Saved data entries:
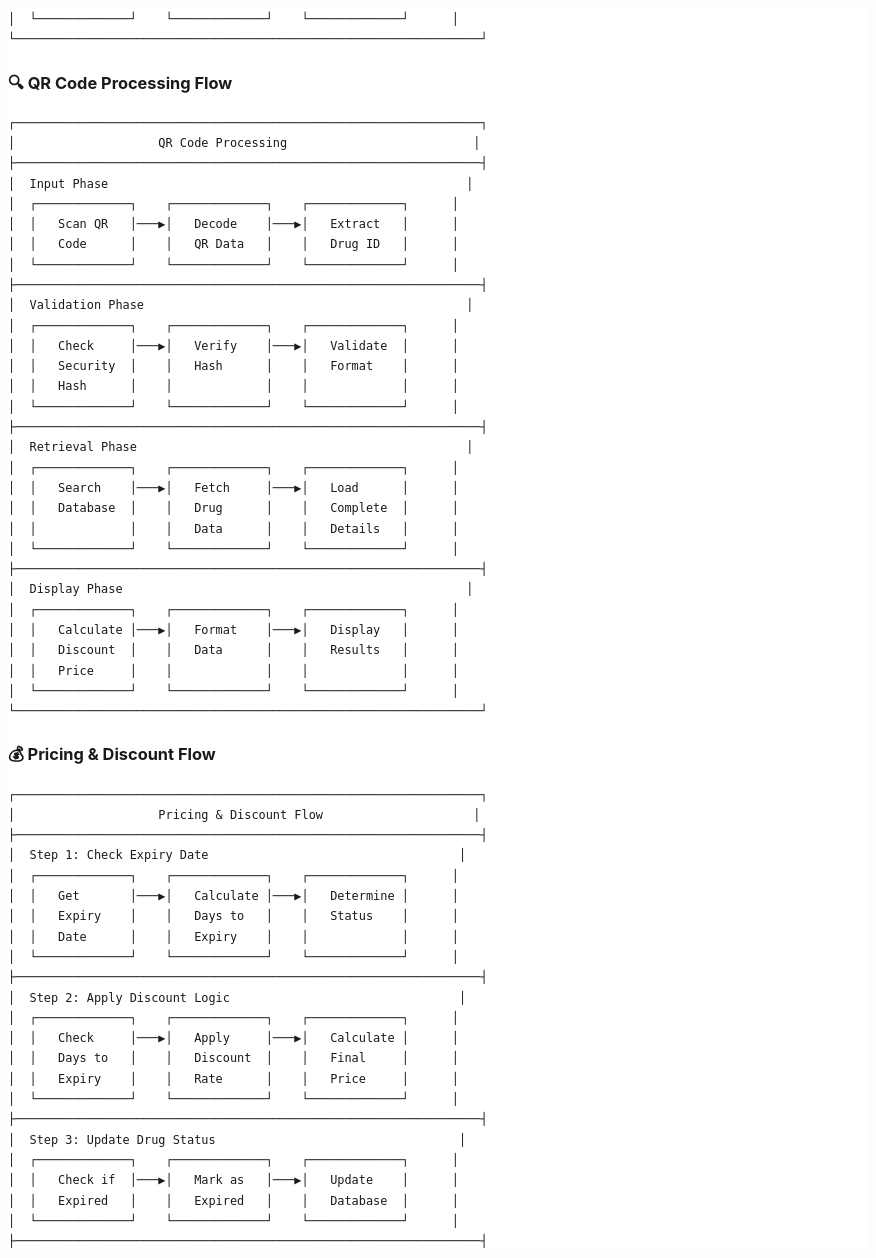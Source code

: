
 ```
│  └─────────────┘    └─────────────┘    └─────────────┘      │
└─────────────────────────────────────────────────────────────────┘
```

### **🔍 QR Code Processing Flow**
```
┌─────────────────────────────────────────────────────────────────┐
│                    QR Code Processing                          │
├─────────────────────────────────────────────────────────────────┤
│  Input Phase                                                  │
│  ┌─────────────┐    ┌─────────────┐    ┌─────────────┐      │
│  │   Scan QR   │───▶│   Decode    │───▶│   Extract   │      │
│  │   Code      │    │   QR Data   │    │   Drug ID   │      │
│  └─────────────┘    └─────────────┘    └─────────────┘      │
├─────────────────────────────────────────────────────────────────┤
│  Validation Phase                                             │
│  ┌─────────────┐    ┌─────────────┐    ┌─────────────┐      │
│  │   Check     │───▶│   Verify    │───▶│   Validate  │      │
│  │   Security  │    │   Hash      │    │   Format    │      │
│  │   Hash      │    │             │    │             │      │
│  └─────────────┘    └─────────────┘    └─────────────┘      │
├─────────────────────────────────────────────────────────────────┤
│  Retrieval Phase                                              │
│  ┌─────────────┐    ┌─────────────┐    ┌─────────────┐      │
│  │   Search    │───▶│   Fetch     │───▶│   Load      │      │
│  │   Database  │    │   Drug      │    │   Complete  │      │
│  │             │    │   Data      │    │   Details   │      │
│  └─────────────┘    └─────────────┘    └─────────────┘      │
├─────────────────────────────────────────────────────────────────┤
│  Display Phase                                                │
│  ┌─────────────┐    ┌─────────────┐    ┌─────────────┐      │
│  │   Calculate │───▶│   Format    │───▶│   Display   │      │
│  │   Discount  │    │   Data      │    │   Results   │      │
│  │   Price     │    │             │    │             │      │
│  └─────────────┘    └─────────────┘    └─────────────┘      │
└─────────────────────────────────────────────────────────────────┘
```

### **💰 Pricing & Discount Flow**
```
┌─────────────────────────────────────────────────────────────────┐
│                    Pricing & Discount Flow                     │
├─────────────────────────────────────────────────────────────────┤
│  Step 1: Check Expiry Date                                   │
│  ┌─────────────┐    ┌─────────────┐    ┌─────────────┐      │
│  │   Get       │───▶│   Calculate │───▶│   Determine │      │
│  │   Expiry    │    │   Days to   │    │   Status    │      │
│  │   Date      │    │   Expiry    │    │             │      │
│  └─────────────┘    └─────────────┘    └─────────────┘      │
├─────────────────────────────────────────────────────────────────┤
│  Step 2: Apply Discount Logic                                │
│  ┌─────────────┐    ┌─────────────┐    ┌─────────────┐      │
│  │   Check     │───▶│   Apply     │───▶│   Calculate │      │
│  │   Days to   │    │   Discount  │    │   Final     │      │
│  │   Expiry    │    │   Rate      │    │   Price     │      │
│  └─────────────┘    └─────────────┘    └─────────────┘      │
├─────────────────────────────────────────────────────────────────┤
│  Step 3: Update Drug Status                                  │
│  ┌─────────────┐    ┌─────────────┐    ┌─────────────┐      │
│  │   Check if  │───▶│   Mark as   │───▶│   Update    │      │
│  │   Expired   │    │   Expired   │    │   Database  │      │
│  └─────────────┘    └─────────────┘    └─────────────┘      │
├─────────────────────────────────────────────────────────────────┤
```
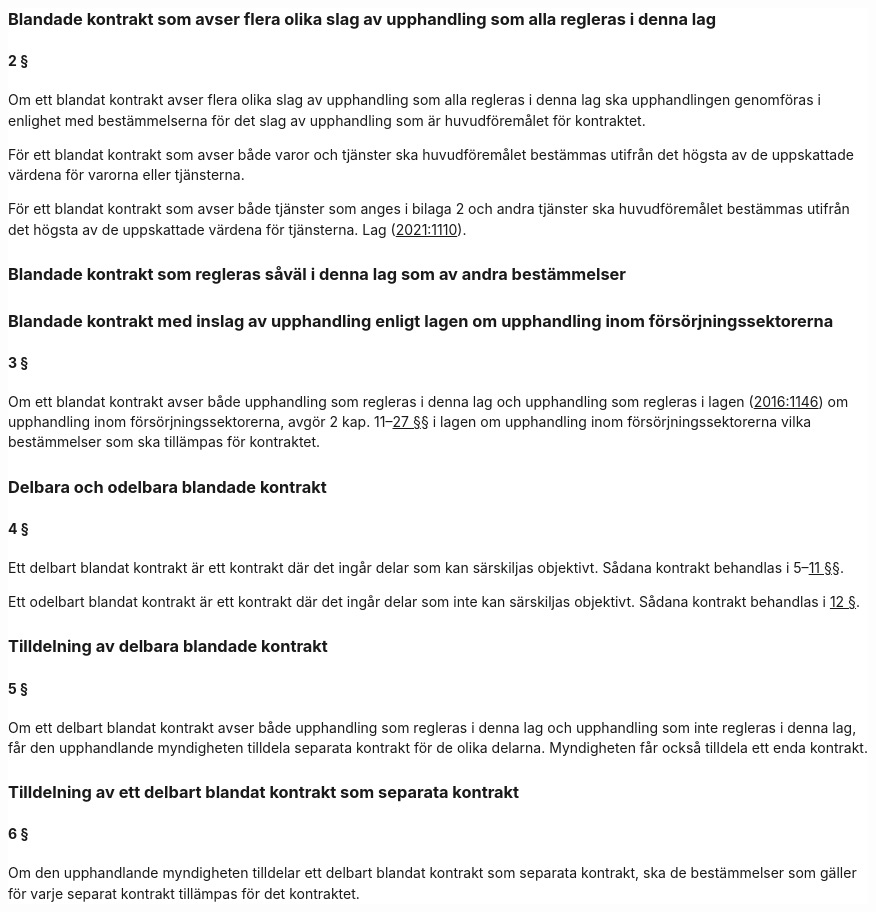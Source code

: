 ### Blandade kontrakt som avser flera olika slag av upphandling som alla regleras i denna lag

#### 2 §

Om ett blandat kontrakt avser flera olika slag av upphandling som alla regleras i denna lag ska upphandlingen genomföras i enlighet med bestämmelserna för det slag av upphandling som är huvudföremålet för kontraktet.

För ett blandat kontrakt som avser både varor och tjänster ska huvudföremålet bestämmas utifrån det högsta av de uppskattade värdena för varorna eller tjänsterna.

För ett blandat kontrakt som avser både tjänster som anges i bilaga 2 och andra tjänster ska huvudföremålet bestämmas utifrån det högsta av de uppskattade värdena för tjänsterna. Lag ([2021:1110](https://selex.se/eli/sfs/2021/1110)).

### Blandade kontrakt som regleras såväl i denna lag som av andra bestämmelser

### Blandade kontrakt med inslag av upphandling enligt lagen om upphandling inom försörjningssektorerna

#### 3 §

Om ett blandat kontrakt avser både upphandling som regleras i denna lag och upphandling som regleras i lagen ([2016:1146](https://selex.se/eli/sfs/2016/1146)) om upphandling inom försörjningssektorerna, avgör 2 kap. 11–[27 §](#kap2.27)§ i lagen om upphandling inom försörjningssektorerna vilka bestämmelser som ska tillämpas för kontraktet.

### Delbara och odelbara blandade kontrakt

#### 4 §

Ett delbart blandat kontrakt är ett kontrakt där det ingår delar som kan särskiljas objektivt. Sådana kontrakt behandlas i 5–[11 §](#kap2.11)§.

Ett odelbart blandat kontrakt är ett kontrakt där det ingår delar som inte kan särskiljas objektivt. Sådana kontrakt behandlas i [12 §](#kap2.12).

### Tilldelning av delbara blandade kontrakt

#### 5 §

Om ett delbart blandat kontrakt avser både upphandling som regleras i denna lag och upphandling som inte regleras i denna lag, får den upphandlande myndigheten tilldela separata kontrakt för de olika delarna. Myndigheten får också tilldela ett enda kontrakt.

### Tilldelning av ett delbart blandat kontrakt som separata kontrakt

#### 6 §

Om den upphandlande myndigheten tilldelar ett delbart blandat kontrakt som separata kontrakt, ska de bestämmelser som gäller för varje separat kontrakt tillämpas för det kontraktet.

WORK TO BE COMPLETED:
For the records above, state the number of lines holding the string "lagen", without further comment.

REPLY:
2